→ About this task
Every line below that holds "style" must be copied.

→ Rendered images with source text
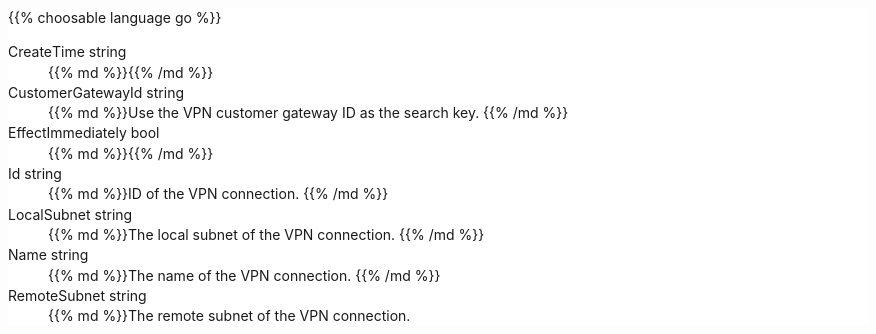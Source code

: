 {{% choosable language go %}}
<dl class="resources-properties"><dt class="property-required"
            title="Required">
        <span id="createtime_go">
<a href="#createtime_go" style="color: inherit; text-decoration: inherit;">Create<wbr>Time</a>
</span>
        <span class="property-indicator"></span>
        <span class="property-type">string</span>
    </dt>
    <dd>{{% md %}}{{% /md %}}</dd><dt class="property-required"
            title="Required">
        <span id="customergatewayid_go">
<a href="#customergatewayid_go" style="color: inherit; text-decoration: inherit;">Customer<wbr>Gateway<wbr>Id</a>
</span>
        <span class="property-indicator"></span>
        <span class="property-type">string</span>
    </dt>
    <dd>{{% md %}}Use the VPN customer gateway ID as the search key.
{{% /md %}}</dd><dt class="property-required"
            title="Required">
        <span id="effectimmediately_go">
<a href="#effectimmediately_go" style="color: inherit; text-decoration: inherit;">Effect<wbr>Immediately</a>
</span>
        <span class="property-indicator"></span>
        <span class="property-type">bool</span>
    </dt>
    <dd>{{% md %}}{{% /md %}}</dd><dt class="property-required"
            title="Required">
        <span id="id_go">
<a href="#id_go" style="color: inherit; text-decoration: inherit;">Id</a>
</span>
        <span class="property-indicator"></span>
        <span class="property-type">string</span>
    </dt>
    <dd>{{% md %}}ID of the VPN connection.
{{% /md %}}</dd><dt class="property-required"
            title="Required">
        <span id="localsubnet_go">
<a href="#localsubnet_go" style="color: inherit; text-decoration: inherit;">Local<wbr>Subnet</a>
</span>
        <span class="property-indicator"></span>
        <span class="property-type">string</span>
    </dt>
    <dd>{{% md %}}The local subnet of the VPN connection.
{{% /md %}}</dd><dt class="property-required"
            title="Required">
        <span id="name_go">
<a href="#name_go" style="color: inherit; text-decoration: inherit;">Name</a>
</span>
        <span class="property-indicator"></span>
        <span class="property-type">string</span>
    </dt>
    <dd>{{% md %}}The name of the VPN connection.
{{% /md %}}</dd><dt class="property-required"
            title="Required">
        <span id="remotesubnet_go">
<a href="#remotesubnet_go" style="color: inherit; text-decoration: inherit;">Remote<wbr>Subnet</a>
</span>
        <span class="property-indicator"></span>
        <span class="property-type">string</span>
    </dt>
    <dd>{{% md %}}The remote subnet of the VPN connection.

→ Output for this exercise
<a href="#createtime_go" style="color: inherit; text-decoration: inherit;">Create<wbr>Time</a>
<a href="#customergatewayid_go" style="color: inherit; text-decoration: inherit;">Customer<wbr>Gateway<wbr>Id</a>
<a href="#effectimmediately_go" style="color: inherit; text-decoration: inherit;">Effect<wbr>Immediately</a>
<a href="#id_go" style="color: inherit; text-decoration: inherit;">Id</a>
<a href="#localsubnet_go" style="color: inherit; text-decoration: inherit;">Local<wbr>Subnet</a>
<a href="#name_go" style="color: inherit; text-decoration: inherit;">Name</a>
<a href="#remotesubnet_go" style="color: inherit; text-decoration: inherit;">Remote<wbr>Subnet</a>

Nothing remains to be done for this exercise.